What is required
Find all the lines in the entries below that hold the word "IsAnyOf" and copy them.

Given information

......

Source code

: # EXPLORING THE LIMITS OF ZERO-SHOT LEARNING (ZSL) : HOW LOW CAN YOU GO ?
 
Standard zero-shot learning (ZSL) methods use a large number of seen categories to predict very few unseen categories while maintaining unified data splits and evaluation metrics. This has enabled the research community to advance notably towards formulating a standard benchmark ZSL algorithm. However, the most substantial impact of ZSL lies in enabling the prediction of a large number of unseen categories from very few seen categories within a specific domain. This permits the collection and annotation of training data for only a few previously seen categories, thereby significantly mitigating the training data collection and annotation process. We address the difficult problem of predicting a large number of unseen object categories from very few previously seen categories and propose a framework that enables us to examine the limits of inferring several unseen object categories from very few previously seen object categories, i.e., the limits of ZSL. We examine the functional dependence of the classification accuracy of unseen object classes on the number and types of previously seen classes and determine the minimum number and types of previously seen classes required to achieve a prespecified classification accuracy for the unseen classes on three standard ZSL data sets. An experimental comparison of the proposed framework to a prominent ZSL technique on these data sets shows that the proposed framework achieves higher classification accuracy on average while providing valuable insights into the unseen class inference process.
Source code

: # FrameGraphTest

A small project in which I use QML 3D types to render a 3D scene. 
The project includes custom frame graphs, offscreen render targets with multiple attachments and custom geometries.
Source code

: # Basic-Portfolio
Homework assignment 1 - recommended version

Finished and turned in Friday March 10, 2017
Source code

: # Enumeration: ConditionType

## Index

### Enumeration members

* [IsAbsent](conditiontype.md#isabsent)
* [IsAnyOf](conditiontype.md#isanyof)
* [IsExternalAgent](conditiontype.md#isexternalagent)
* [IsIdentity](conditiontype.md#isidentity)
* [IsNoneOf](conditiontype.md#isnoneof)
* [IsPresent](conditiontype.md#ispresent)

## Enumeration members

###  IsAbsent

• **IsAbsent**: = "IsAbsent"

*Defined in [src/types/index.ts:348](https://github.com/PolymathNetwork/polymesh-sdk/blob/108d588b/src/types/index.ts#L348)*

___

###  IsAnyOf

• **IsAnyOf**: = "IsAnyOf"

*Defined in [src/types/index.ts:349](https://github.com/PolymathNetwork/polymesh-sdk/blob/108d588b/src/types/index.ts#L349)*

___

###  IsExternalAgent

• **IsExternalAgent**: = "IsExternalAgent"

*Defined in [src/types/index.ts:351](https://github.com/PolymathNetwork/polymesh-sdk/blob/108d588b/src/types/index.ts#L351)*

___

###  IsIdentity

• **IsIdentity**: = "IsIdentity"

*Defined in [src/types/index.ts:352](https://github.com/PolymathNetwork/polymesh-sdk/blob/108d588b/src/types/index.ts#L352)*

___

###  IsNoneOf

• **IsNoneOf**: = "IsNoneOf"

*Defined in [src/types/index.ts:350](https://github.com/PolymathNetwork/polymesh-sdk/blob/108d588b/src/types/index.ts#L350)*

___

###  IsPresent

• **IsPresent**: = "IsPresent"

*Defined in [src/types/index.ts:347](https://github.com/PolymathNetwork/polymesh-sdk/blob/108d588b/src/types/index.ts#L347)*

......

Finished task
* [IsAnyOf](conditiontype.md#isanyof)
###  IsAnyOf
• **IsAnyOf**: = "IsAnyOf"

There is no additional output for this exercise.